* [Task description]
What you return must be every line below that includes the word "notificación".

* [Exercise data]
┌──

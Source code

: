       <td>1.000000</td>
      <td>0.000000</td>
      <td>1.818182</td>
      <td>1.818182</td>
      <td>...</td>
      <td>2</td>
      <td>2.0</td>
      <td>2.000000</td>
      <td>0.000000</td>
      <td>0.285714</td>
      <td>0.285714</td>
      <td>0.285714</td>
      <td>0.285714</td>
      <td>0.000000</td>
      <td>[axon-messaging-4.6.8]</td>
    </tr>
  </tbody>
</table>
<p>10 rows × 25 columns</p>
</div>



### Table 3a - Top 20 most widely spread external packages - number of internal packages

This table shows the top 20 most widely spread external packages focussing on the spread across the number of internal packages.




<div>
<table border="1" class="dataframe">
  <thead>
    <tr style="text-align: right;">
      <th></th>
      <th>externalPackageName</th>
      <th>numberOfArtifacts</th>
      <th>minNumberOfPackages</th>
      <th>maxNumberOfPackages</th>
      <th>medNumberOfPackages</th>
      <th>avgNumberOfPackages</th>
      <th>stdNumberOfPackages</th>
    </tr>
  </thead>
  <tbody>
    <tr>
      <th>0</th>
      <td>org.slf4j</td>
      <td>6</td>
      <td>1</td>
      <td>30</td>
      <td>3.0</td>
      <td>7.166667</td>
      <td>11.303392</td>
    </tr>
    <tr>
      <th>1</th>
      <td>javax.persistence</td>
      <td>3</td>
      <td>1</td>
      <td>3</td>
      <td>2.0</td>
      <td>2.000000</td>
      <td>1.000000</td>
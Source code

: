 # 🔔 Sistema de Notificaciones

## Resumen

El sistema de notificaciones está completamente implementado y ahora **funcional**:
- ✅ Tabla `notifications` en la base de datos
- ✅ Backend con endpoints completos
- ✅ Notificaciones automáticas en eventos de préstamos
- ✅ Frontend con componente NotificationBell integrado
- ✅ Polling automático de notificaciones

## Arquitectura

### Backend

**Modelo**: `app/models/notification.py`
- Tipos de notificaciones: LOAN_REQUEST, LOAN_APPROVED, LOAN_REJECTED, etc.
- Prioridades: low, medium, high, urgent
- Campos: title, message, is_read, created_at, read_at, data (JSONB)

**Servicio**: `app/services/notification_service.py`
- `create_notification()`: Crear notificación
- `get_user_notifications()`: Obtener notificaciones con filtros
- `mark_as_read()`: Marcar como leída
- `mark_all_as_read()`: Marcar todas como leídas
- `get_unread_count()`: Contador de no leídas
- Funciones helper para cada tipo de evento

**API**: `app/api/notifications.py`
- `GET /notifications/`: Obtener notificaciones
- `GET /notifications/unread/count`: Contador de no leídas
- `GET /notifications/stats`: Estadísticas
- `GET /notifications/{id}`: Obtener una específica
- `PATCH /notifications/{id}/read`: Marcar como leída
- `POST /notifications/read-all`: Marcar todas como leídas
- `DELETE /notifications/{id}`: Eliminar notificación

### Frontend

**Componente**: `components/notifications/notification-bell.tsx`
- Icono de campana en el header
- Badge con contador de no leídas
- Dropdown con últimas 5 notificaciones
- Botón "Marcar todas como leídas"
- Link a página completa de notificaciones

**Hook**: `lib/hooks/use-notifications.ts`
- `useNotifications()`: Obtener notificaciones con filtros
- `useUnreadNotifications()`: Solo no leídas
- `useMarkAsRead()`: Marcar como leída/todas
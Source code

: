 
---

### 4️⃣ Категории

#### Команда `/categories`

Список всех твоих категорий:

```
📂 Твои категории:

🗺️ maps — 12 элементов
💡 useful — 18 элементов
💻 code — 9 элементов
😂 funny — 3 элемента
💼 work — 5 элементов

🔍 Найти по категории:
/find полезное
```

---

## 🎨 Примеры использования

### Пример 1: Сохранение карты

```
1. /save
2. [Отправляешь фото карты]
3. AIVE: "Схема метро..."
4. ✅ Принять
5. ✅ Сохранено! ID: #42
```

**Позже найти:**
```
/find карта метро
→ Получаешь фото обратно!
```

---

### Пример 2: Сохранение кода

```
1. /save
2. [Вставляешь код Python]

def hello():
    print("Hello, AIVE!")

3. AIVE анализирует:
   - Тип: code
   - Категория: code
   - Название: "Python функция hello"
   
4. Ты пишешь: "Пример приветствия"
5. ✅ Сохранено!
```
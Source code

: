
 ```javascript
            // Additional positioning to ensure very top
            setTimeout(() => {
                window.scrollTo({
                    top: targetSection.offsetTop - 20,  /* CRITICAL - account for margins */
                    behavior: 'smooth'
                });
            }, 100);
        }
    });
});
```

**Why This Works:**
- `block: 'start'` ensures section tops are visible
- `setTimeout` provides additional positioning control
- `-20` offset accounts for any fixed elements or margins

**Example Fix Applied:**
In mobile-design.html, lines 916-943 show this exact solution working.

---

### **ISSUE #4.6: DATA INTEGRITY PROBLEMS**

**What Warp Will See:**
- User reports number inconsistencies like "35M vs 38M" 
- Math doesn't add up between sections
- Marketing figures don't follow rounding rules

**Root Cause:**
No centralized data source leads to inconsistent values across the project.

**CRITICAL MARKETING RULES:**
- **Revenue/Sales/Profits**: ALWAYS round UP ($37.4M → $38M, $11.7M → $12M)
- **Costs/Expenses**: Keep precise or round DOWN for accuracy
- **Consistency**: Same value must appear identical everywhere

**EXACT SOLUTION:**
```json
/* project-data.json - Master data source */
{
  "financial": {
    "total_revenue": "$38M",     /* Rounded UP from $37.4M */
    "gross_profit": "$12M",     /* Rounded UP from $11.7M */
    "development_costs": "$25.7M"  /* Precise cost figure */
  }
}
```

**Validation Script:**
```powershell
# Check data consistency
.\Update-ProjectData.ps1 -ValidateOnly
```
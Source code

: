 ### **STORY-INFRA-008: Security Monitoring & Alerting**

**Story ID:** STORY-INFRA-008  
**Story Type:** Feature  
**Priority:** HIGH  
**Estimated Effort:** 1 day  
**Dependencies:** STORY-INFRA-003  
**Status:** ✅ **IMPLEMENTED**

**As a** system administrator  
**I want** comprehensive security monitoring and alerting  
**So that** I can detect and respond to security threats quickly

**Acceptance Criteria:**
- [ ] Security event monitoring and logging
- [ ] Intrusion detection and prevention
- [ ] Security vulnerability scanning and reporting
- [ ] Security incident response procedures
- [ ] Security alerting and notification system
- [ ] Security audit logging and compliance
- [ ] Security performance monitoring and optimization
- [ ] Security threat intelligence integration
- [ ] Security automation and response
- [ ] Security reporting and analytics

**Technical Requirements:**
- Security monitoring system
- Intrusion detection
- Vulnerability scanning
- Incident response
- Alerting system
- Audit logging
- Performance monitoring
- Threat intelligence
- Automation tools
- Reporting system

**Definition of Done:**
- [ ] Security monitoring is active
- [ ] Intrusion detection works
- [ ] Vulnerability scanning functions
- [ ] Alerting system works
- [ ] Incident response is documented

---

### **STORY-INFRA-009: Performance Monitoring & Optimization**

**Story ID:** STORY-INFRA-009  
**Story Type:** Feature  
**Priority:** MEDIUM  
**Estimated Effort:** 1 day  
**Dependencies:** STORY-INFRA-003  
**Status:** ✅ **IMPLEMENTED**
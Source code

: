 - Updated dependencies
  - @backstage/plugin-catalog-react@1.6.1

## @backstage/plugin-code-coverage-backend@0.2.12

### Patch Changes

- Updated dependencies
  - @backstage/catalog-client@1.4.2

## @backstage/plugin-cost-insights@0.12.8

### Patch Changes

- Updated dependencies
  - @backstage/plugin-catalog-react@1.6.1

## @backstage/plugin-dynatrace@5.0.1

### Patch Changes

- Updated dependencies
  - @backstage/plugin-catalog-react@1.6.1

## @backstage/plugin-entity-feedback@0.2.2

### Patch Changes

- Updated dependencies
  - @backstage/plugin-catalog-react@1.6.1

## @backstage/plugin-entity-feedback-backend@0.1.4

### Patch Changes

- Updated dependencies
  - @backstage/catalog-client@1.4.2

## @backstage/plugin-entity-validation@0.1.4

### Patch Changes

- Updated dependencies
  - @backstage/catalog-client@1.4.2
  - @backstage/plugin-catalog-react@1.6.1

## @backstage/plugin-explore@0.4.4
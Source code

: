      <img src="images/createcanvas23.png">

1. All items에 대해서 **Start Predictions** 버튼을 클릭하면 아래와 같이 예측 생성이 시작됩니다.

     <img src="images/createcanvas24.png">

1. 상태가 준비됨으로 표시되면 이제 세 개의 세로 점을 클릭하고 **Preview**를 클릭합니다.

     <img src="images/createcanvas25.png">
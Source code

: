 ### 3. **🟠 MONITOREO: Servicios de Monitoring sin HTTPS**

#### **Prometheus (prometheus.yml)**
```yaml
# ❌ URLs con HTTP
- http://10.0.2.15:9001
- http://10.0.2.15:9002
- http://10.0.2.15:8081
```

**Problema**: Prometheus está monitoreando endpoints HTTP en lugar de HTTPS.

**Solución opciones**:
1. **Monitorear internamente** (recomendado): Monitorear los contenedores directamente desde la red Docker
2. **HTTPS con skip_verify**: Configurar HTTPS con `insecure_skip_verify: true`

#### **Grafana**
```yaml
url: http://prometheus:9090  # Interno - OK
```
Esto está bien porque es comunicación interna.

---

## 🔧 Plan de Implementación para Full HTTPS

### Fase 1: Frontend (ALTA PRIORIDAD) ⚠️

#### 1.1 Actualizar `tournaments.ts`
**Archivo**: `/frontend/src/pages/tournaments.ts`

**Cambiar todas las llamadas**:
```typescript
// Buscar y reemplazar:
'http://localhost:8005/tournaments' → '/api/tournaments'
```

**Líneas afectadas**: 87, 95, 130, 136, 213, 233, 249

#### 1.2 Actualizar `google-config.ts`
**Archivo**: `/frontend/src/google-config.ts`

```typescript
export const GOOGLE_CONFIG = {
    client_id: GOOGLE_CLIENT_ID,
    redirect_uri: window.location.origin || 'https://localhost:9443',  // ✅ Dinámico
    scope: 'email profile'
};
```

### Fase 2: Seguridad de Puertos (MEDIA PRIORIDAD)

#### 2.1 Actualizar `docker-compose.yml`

└──

* [Solution to the exercise]
- `create_notification()`: Crear notificación
- `DELETE /notifications/{id}`: Eliminar notificación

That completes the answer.